Source records

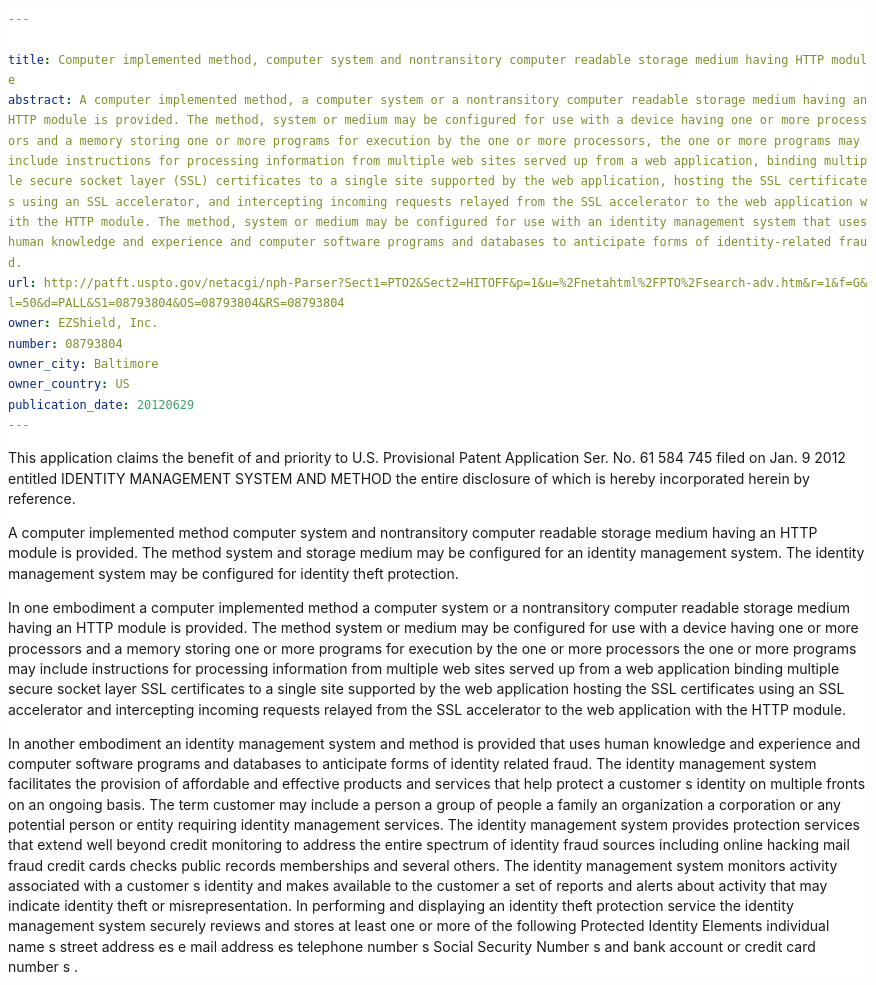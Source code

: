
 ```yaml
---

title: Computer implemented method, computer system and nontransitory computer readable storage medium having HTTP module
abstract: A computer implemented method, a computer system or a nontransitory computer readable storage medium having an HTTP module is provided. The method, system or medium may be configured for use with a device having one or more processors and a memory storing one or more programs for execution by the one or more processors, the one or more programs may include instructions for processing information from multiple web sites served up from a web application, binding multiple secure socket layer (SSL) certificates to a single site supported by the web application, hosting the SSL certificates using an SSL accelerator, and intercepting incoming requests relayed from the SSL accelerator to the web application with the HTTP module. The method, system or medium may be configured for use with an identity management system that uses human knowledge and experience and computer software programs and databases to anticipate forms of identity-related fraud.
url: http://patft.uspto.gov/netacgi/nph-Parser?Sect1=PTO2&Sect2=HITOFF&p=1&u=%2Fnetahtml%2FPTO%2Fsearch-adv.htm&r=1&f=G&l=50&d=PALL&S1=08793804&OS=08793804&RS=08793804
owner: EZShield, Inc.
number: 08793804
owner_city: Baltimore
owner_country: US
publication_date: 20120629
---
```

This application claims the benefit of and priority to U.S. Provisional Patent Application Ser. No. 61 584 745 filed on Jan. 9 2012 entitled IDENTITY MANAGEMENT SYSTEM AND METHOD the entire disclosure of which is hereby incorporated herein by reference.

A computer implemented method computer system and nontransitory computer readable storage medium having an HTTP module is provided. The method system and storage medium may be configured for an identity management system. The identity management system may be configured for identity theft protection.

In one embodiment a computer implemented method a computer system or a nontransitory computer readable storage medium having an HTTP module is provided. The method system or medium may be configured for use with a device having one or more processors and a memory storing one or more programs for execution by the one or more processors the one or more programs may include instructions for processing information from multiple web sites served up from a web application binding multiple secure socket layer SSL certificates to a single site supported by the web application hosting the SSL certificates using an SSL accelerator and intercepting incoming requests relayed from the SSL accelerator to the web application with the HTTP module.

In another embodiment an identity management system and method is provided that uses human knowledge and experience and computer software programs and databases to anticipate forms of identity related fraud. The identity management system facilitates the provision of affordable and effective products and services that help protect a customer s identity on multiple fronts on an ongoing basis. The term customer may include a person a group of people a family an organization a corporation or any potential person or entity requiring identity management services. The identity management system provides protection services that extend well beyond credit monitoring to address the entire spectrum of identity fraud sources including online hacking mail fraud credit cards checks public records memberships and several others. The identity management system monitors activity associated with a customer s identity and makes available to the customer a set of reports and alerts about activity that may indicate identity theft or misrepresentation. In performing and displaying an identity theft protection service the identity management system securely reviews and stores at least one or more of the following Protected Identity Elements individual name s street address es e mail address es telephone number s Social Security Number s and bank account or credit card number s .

* * *

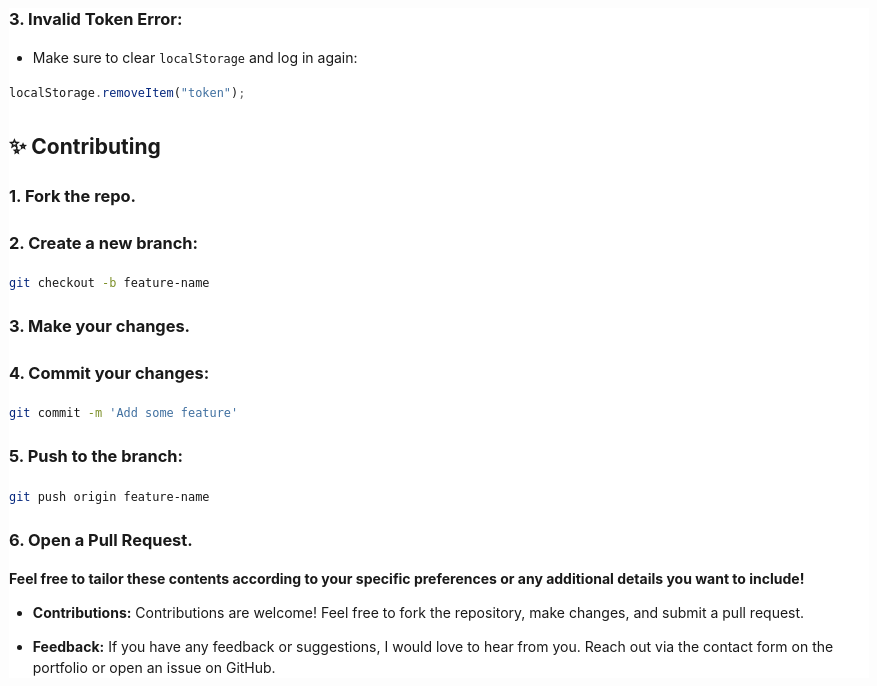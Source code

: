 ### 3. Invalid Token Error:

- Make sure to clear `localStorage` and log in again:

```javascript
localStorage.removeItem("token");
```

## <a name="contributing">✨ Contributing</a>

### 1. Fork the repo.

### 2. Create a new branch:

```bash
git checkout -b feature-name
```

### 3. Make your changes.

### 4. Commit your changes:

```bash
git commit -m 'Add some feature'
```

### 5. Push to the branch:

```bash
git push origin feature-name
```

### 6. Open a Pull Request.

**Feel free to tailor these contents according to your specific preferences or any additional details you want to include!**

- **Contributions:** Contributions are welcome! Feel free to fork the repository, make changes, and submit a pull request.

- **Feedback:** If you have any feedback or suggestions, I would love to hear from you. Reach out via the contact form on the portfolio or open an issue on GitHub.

...

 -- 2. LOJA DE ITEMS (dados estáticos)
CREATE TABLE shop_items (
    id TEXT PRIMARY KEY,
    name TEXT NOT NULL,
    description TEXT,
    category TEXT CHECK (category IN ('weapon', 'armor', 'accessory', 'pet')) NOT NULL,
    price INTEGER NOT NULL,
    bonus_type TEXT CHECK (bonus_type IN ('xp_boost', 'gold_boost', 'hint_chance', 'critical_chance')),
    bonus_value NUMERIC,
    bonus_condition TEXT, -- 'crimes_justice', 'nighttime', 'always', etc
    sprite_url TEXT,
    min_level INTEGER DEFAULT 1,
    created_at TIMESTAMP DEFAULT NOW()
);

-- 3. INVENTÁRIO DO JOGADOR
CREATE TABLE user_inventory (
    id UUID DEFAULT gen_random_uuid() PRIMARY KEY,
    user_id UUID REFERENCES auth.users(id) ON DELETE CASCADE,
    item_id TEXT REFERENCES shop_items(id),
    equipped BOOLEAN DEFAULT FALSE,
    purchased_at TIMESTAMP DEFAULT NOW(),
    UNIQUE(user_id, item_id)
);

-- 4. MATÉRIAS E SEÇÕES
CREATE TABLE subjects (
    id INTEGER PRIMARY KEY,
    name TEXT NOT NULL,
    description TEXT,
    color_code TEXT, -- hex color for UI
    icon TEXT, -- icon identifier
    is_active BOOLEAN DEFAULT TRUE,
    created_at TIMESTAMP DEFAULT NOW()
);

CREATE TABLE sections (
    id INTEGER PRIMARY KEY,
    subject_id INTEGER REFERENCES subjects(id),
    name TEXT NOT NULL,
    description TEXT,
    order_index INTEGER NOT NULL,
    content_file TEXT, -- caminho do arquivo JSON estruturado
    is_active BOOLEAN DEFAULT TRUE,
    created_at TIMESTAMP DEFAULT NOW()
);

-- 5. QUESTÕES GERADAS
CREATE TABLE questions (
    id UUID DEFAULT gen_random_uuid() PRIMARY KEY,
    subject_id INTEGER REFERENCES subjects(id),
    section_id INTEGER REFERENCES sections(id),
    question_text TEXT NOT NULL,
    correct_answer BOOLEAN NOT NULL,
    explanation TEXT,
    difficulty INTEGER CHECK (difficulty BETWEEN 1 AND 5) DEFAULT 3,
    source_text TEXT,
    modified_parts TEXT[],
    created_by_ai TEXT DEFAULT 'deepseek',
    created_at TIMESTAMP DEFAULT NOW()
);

The task> There is a run of lines above from the one with "- **Contributions:** Contributions" to the one with "- **Feedback:** If"; print exactly that run, both ends included, and nothing else.

Exercise solution>
- **Contributions:** Contributions are welcome! Feel free to fork the repository, make changes, and submit a pull request.

- **Feedback:** If you have any feedback or suggestions, I would love to hear from you. Reach out via the contact form on the portfolio or open an issue on GitHub.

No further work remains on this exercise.